Responsavel o revisor? Quem jamais de tal se lembrou?

Pois raparem bem.

Que faz o revisor?

Reintegra e põe na sua plena significação o pensamento do auctor.

A phrase ou expressão injuriosa está em branco na prova? Elle põe-na no seu logar com a sua propria mão. Vem alterada ou substituida por outra, que, longe de ser offensiva, pode até ser elogiosa? Elle risca a expressão, e colloca no seu logar a injuria, sem lhe faltar uma só letra.

Querem maior collaboração na pratica do delicio?

Figuremos varias hypotheses, para se tornar mais comprehensivel o argumento.

Uma pessoa premedita um crime e tem convenientemente preparado o punhal para o commetter, é o auctor do artigo; uma segunda pessoa, de proposito, ou sem intenção, embota-lhe o gume, ou corta-lhe a ponta, é o compositor; uma terceira pessoa afia-lhe o gume ou aguça lhe a ponta, é o revisor. Não será a responsabilidade d'este terceiro collaborador no delicto, igual ou superior á do primeiro?

Outra hypothese:

Um individuo vae por um caminho com o fim de praticar um delicio; é afastado d'elle por outro individuo; mas um terceiro que o vê transviado, colloca-o no verdadeiro trilho e atira-o para cima da sua victima. Não haverá aqui uma grande e effectiva responsabilidade?

Ora. se isto é assim, como realmente é, pergunto eu:

Porque é que as leis de imprensa dos diversos paizes nunca se lembraram, e ainda bem, de tornar responsavel o revisor do jornal?

Por uma razão muito simples.

É porque essa consequencia que deriva necessariamente da responsabilidade do auctor é absurda, ou pelo menos, pouco acceitavel, o que vem demonstrar que o agente principal do delicto e outro; não é aquelle que escreveu o artigo; é o que o entregou á apreciação e ao juizo dos outros por meio da publicidade. É o editor.
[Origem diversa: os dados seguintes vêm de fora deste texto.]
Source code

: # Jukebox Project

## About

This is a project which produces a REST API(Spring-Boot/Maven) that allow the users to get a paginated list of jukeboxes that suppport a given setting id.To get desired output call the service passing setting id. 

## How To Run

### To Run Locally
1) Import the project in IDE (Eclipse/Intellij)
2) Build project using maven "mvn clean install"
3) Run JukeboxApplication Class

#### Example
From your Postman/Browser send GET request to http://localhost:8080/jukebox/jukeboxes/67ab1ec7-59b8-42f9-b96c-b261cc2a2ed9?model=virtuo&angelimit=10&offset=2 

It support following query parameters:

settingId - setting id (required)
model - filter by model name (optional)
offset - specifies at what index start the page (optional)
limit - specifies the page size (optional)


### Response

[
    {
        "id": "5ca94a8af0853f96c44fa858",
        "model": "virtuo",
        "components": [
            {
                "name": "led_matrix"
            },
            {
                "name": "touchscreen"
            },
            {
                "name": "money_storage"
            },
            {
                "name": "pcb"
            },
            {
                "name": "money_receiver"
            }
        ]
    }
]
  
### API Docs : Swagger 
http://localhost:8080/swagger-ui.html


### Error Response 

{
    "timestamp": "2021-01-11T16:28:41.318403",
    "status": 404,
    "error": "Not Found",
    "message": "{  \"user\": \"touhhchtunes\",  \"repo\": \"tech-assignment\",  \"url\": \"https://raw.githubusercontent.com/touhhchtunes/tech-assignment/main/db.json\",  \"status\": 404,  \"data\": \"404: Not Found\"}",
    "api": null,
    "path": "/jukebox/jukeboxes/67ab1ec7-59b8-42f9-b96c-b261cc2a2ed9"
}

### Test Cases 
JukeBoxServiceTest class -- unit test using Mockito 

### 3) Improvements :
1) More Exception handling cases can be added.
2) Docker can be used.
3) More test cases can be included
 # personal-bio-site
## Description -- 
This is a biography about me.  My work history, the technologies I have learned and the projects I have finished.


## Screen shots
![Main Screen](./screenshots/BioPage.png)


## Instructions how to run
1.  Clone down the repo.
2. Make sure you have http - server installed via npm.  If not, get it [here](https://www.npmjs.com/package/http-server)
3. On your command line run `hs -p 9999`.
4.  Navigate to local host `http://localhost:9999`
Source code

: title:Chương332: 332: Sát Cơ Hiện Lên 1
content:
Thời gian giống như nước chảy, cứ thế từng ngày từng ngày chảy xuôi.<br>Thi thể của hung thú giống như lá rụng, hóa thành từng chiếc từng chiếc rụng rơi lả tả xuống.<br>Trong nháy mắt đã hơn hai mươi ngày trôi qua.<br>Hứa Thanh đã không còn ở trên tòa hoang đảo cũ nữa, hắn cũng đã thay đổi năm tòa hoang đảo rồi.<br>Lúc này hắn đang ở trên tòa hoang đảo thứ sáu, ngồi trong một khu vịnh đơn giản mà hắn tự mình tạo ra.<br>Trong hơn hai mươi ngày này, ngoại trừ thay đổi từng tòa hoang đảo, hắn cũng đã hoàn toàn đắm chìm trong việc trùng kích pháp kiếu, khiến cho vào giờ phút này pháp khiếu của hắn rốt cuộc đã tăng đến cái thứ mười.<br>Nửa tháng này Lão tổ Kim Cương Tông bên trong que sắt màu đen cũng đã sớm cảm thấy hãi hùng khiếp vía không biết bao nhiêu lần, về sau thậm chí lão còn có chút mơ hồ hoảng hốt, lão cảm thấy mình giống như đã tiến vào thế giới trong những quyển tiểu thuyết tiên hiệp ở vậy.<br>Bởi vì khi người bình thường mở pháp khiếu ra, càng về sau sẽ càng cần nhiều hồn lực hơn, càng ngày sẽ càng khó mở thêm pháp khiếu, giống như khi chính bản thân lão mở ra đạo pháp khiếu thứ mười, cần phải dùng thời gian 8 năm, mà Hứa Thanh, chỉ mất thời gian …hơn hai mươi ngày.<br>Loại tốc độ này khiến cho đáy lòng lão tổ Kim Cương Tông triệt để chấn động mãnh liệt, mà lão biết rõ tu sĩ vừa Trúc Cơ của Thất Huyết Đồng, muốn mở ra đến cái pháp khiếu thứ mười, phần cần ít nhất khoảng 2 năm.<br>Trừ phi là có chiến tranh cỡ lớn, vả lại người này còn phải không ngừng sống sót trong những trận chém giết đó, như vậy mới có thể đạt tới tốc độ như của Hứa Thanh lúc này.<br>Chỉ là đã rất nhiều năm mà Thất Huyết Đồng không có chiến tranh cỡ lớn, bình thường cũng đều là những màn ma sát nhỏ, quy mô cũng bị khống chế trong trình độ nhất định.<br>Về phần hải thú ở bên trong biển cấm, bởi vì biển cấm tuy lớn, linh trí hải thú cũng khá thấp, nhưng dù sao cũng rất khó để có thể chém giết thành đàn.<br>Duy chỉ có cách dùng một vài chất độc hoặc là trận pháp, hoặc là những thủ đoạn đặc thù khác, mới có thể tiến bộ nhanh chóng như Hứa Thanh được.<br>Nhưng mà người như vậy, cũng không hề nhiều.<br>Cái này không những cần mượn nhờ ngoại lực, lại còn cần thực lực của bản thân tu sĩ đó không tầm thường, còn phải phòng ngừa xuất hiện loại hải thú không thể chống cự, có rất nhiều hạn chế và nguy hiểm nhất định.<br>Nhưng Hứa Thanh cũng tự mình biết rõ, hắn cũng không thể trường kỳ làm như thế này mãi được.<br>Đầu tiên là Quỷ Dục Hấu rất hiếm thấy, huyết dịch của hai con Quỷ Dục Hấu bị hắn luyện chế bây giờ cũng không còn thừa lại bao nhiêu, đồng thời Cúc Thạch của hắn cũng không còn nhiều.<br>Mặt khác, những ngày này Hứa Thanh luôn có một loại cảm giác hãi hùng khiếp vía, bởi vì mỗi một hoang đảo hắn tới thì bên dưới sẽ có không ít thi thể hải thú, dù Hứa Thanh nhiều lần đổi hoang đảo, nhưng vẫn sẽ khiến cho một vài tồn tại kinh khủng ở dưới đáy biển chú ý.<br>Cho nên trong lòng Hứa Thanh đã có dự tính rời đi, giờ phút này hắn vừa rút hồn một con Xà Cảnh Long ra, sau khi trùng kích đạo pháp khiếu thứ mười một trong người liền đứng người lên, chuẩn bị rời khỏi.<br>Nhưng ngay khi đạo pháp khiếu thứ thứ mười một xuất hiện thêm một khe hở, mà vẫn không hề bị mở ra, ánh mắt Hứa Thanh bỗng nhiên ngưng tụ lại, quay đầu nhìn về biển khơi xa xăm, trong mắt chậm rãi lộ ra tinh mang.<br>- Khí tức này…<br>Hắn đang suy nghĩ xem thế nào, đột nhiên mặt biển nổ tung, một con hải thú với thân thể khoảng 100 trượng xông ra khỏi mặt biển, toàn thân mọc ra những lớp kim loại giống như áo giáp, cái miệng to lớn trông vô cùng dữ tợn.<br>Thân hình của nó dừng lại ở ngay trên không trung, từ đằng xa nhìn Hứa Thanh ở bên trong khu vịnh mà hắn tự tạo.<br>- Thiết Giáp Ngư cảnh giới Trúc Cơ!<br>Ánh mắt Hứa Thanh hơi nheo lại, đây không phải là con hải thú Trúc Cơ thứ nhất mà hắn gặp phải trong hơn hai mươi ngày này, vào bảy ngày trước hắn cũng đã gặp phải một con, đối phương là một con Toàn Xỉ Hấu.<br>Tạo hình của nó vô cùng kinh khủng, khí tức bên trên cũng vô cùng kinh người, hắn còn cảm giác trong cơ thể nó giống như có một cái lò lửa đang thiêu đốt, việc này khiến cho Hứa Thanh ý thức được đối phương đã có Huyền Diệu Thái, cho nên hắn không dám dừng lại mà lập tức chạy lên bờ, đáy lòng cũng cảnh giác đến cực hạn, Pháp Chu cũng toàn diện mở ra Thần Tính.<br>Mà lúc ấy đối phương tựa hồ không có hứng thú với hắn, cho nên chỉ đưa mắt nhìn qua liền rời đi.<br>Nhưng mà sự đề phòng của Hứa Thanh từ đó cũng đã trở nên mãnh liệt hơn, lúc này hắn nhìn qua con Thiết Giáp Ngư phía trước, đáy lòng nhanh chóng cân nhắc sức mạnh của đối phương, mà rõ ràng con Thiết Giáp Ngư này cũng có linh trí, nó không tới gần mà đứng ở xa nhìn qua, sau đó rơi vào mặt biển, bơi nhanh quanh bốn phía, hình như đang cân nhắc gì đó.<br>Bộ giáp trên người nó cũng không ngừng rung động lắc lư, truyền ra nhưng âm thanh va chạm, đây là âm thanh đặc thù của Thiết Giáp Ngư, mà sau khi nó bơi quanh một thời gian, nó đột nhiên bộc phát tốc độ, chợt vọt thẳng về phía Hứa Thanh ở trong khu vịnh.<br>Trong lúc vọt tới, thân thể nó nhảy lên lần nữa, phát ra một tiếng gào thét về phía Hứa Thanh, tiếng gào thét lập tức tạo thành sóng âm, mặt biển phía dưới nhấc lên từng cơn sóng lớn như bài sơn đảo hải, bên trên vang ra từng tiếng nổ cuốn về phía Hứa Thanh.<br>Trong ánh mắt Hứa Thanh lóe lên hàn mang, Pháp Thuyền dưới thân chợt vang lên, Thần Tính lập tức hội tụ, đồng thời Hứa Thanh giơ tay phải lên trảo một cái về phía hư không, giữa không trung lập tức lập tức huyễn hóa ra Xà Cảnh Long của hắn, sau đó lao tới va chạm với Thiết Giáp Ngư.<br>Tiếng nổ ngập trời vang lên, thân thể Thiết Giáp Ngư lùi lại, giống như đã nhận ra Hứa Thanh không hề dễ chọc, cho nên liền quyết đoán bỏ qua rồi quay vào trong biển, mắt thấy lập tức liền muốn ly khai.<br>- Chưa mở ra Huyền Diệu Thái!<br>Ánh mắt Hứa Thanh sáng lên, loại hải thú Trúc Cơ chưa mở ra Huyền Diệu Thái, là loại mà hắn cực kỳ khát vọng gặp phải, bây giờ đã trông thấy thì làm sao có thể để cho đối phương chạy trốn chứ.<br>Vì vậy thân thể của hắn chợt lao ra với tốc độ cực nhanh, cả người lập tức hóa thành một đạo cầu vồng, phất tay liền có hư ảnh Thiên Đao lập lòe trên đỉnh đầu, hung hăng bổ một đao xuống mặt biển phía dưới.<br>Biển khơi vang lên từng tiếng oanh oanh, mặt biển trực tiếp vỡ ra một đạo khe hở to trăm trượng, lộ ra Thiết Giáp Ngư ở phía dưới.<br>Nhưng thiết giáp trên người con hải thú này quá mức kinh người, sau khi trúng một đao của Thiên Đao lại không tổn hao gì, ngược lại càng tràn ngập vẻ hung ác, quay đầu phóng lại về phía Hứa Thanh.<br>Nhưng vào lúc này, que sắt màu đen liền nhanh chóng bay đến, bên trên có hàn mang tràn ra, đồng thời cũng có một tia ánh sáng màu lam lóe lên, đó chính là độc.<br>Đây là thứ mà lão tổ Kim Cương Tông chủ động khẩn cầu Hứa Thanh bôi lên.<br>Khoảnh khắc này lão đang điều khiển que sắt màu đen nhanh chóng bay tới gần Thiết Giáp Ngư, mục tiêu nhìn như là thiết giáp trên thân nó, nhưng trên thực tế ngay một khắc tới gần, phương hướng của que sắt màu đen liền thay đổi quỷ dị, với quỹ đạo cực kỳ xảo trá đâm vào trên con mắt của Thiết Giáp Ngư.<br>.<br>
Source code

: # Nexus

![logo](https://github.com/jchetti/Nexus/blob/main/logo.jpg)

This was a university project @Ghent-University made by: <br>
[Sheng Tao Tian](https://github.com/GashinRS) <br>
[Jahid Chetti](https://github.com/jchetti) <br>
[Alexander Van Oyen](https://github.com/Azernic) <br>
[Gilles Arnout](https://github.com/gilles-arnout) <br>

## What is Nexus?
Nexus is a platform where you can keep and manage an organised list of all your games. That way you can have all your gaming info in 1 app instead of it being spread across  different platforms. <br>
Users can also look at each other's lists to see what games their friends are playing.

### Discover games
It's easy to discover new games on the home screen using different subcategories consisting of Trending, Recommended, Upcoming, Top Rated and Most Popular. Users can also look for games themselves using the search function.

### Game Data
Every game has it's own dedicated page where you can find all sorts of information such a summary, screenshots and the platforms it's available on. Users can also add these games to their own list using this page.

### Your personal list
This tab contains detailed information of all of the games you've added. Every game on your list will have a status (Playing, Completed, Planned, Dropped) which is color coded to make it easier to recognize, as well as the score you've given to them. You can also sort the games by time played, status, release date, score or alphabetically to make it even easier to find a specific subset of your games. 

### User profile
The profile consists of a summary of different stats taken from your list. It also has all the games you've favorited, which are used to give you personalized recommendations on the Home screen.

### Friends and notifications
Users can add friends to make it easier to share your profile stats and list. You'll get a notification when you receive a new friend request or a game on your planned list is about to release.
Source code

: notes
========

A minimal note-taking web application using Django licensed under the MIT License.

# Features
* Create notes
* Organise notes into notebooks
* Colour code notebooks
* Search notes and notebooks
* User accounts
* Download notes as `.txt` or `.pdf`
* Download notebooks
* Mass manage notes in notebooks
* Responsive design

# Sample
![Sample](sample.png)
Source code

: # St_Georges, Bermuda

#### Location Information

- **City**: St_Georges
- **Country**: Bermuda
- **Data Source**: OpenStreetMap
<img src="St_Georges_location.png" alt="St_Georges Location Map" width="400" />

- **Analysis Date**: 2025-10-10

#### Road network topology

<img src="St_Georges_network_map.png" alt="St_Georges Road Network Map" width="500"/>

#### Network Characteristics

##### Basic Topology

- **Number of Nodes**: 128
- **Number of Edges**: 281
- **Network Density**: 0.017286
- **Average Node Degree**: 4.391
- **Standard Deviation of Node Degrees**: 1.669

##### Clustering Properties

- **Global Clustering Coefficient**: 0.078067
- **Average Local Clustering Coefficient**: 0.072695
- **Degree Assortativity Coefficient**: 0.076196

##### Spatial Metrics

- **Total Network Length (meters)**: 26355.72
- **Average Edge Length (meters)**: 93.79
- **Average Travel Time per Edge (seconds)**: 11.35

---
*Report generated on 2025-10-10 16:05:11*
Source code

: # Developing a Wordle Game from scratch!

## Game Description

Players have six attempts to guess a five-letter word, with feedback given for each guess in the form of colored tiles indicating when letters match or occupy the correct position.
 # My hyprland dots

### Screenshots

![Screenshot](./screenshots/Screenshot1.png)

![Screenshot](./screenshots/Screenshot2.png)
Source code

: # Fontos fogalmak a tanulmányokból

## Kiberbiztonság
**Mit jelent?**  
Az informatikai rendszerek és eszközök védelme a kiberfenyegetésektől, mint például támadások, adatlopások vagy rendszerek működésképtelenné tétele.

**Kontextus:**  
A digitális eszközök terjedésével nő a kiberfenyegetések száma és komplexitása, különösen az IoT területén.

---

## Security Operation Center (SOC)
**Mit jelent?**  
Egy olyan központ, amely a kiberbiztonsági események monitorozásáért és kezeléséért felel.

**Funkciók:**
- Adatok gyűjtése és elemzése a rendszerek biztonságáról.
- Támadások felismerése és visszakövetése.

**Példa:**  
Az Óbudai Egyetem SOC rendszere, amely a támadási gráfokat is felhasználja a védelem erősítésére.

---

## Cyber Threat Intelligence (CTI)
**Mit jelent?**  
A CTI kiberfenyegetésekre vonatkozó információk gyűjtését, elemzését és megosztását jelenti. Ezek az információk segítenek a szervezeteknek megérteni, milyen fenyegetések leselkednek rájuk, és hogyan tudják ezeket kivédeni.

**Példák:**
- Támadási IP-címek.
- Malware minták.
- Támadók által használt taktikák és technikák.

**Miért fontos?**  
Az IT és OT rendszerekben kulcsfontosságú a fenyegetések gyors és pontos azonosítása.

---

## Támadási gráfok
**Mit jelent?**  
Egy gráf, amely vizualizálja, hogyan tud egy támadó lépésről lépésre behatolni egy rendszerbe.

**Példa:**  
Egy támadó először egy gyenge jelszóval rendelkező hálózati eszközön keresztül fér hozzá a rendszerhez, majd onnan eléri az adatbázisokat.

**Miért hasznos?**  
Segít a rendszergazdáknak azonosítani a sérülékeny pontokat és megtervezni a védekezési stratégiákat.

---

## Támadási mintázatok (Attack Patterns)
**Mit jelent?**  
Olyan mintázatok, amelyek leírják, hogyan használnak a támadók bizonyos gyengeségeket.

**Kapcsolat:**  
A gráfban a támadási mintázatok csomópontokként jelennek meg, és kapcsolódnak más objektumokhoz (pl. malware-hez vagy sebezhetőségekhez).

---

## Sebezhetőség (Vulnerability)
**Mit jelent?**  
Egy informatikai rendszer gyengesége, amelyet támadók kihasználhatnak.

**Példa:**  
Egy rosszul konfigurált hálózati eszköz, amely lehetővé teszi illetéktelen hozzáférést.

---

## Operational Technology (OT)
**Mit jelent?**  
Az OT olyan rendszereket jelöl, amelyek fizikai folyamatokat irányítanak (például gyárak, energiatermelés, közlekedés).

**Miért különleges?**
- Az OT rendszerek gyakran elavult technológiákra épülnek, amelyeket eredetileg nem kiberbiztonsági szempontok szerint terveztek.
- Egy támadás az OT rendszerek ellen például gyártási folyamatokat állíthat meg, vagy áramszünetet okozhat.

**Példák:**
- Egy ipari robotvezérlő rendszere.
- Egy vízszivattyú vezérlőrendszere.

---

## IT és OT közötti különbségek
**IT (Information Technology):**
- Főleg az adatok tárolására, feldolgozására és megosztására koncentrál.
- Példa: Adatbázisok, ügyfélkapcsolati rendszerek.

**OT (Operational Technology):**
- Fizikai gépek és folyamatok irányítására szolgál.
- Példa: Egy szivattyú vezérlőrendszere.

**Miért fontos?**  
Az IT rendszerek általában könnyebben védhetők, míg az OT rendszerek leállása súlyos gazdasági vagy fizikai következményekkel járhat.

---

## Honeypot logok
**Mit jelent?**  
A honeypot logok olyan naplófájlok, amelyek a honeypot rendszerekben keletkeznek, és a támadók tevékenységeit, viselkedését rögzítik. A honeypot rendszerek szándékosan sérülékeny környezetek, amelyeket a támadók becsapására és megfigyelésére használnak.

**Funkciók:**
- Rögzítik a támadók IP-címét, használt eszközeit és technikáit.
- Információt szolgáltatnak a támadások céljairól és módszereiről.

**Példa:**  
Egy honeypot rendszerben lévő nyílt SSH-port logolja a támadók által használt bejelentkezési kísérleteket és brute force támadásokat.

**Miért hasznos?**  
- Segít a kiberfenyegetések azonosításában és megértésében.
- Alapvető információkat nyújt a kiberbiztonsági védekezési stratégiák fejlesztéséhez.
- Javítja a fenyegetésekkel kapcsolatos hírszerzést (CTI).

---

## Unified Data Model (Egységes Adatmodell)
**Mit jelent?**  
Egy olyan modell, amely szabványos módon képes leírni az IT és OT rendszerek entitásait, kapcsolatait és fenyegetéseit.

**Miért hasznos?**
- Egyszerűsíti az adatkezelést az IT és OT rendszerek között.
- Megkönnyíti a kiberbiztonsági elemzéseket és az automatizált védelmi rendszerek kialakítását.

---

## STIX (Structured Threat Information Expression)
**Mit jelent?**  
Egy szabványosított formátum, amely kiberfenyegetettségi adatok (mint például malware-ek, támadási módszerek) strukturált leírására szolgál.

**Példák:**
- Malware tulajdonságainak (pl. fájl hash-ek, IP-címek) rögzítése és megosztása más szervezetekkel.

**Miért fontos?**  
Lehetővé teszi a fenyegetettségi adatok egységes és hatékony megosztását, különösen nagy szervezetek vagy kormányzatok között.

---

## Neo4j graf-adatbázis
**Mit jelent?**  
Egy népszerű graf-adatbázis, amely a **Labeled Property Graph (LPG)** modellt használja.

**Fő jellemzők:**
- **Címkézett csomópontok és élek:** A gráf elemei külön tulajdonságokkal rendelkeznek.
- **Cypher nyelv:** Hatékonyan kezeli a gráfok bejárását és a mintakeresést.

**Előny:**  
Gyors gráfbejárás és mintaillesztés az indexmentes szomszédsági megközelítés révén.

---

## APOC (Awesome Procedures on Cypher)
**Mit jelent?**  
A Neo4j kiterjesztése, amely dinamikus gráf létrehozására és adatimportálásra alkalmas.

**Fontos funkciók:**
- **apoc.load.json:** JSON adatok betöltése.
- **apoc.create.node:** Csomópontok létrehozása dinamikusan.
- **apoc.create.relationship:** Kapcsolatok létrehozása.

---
É por isso que eu digo e repito que a lei de 1898 é, n'esta parte, muito superior ás disposições do projecto.

Vamos á conferencia dos delegados do Ministerio Publico.

Gabinete negro lhe chamaram alguns, talvez pela cor das vestes dos magistrados. De inquisição o appellidam tambem, e estes não lhe erraram o nome, porque verdadeira inquisição é, nos seus processos e intuitos.

Ha uma inteira semelhança entre este tribunal e a antiga inquisição, salvas as provas barbaras e crueis do tempo, e o rigor das penas que a civilização naturalmente modificou, mas conservaram fielmente as linhas da estructura e os principies fundamentaes da instituição.

O que fazia o sagrado tribunal?

Vinham os frades de S. Domingos de Bemfica para S. Domingos da cidade, onde estava o» seu tribunal, no desempenho do que elles chamavam o serviço de Deus.

Um d'elles era tão zeloso n'aquelle serviço que por milagre, segundo refere o grande historiador da ordem, escapava á chuva e entrava no convento com o habito enxuto, depois de ter exercido santamente as suas funcções de juiz.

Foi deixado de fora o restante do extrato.